A&E's move comes one day after it acknowledged "Live PD," which premiered in 2016 and was in its fourth season, had destroyed video of a black man's death during a 2019 Texas police stop.
A&E issued a statement to USA TODAY explaining its decision to pull the show, while leaving the door open to future programming that involves police.
"This is a critical time in our nation’s history and we have made the decision to cease production on 'Live PD,'" the statement said. "Going forward, we will determine if there is a clear pathway to tell the stories of both the community and the police officers whose role it is to serve them. And with that, we will be meeting with community and civil rights leaders as well as police departments.”
On Monday, the Austin American-Statesman, which is part of the USA TODAY Network, and KVUE-TV reported details of the death of Javier Ambler II, a black man whowas arrested by sheriff’s deputies in Williamson County, Texas, in March 2019 in connection with a traffic violation. The story reported that a "Live PD" crew filmed the incident.
A&E confirmed Tuesday that “video of the tragic death of Javier Ambler was captured by body cams worn on the officers involved as well by the producers of 'Live PD' who were riding with certain officers involved.”
The network said the unaired video was eventually destroyed after a police investigation ended.

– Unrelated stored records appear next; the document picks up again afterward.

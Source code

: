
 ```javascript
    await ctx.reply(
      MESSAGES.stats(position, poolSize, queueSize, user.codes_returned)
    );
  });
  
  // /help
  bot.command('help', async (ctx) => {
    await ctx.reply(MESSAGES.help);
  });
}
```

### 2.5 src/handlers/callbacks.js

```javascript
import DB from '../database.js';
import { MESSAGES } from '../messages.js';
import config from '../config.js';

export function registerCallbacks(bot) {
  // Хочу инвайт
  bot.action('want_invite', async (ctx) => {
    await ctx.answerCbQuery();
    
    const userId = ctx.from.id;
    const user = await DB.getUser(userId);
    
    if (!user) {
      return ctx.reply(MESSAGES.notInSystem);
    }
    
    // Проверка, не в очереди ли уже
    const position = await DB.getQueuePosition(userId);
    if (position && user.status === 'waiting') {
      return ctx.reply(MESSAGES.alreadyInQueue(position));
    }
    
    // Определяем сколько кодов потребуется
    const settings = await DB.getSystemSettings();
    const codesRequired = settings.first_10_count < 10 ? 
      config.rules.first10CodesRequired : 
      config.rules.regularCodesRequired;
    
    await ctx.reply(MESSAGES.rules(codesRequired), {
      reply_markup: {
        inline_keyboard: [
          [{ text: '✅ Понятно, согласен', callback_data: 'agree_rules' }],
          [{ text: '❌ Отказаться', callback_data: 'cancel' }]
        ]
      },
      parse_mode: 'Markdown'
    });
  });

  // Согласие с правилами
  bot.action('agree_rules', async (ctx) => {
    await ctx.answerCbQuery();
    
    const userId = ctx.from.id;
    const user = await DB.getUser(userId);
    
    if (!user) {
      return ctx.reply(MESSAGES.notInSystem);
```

"Live PD" and "Cops," which feature real police on the streets, have come under new scrutiny in the wake of Floyd's death on Memorial Day and subsequent national protests about police brutality, racism and mistreatment of black people.

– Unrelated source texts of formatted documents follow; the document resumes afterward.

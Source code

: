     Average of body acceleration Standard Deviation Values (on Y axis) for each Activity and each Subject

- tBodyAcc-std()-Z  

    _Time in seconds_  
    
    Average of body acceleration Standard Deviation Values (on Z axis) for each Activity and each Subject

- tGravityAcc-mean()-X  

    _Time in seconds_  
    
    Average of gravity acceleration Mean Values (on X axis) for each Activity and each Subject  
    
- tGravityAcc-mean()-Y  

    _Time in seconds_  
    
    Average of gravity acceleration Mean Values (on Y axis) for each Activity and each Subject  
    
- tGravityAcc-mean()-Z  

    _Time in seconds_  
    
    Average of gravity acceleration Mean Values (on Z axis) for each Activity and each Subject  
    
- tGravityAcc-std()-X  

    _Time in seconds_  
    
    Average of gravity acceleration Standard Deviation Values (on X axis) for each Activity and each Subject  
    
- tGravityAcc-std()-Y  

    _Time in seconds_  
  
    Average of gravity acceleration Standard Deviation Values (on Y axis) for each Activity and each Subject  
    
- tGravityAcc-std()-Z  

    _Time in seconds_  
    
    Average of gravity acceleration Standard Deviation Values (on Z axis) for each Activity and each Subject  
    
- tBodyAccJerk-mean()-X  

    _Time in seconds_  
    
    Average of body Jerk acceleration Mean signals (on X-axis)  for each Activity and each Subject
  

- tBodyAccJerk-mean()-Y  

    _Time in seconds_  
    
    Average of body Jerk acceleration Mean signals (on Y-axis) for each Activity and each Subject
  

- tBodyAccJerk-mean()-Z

Paramount announced the fate of long-running "Cops" in a short statement Tuesday: “‘Cops’ is not on the Paramount Network and we don’t have any current or future plans for it to return.”
Floyd's funeral was held Tuesday in Houston and his brother, Philonise Floyd, testified before the House Judiciary Committee Wednesday, asking it to fix the criminal justice system.
"This is 2020. Enough is enough. The people marching in the streets are telling you enough is enough. Be the leaders that this country, this world, needs. Do the right thing," he told lawmakers.
Floyd was killed while in the custody of Minneapolis police officers on May 25, with one, Derek Chauvin, holding his knee on the 46-year-old man's neck for more than eight minutes. Chauvin and three fellow officers face various murder charges.
Last week, A&E cited Floyd's death in cutting short a "Live PD" marathon and pulling two new episodes of the series from the weekend's schedule.
“Out of respect for the families of George Floyd and others who have lost their lives, in consultation with the departments we follow, and in consideration for the safety of all involved, we have made the decision not to broadcast 'Live PD' this weekend,” the network said in a statement.
Before canceling "Cops," Paramount pulled the Season 33 premiere of "Cops" that was to air on June 8.
Floyd's death has led to a re-examination of all matters pertaining to police, including scripted dramas, a longtime TV staple.
"Cops" was a pioneer in the law-enforcement docu-series format, premiering in 1989 on Fox, where it aired for 25 seasons. It survived an earlier cancellation, moving to Spike, which relaunched as Paramount Network in 2018. It had a six-season run on those cable networks.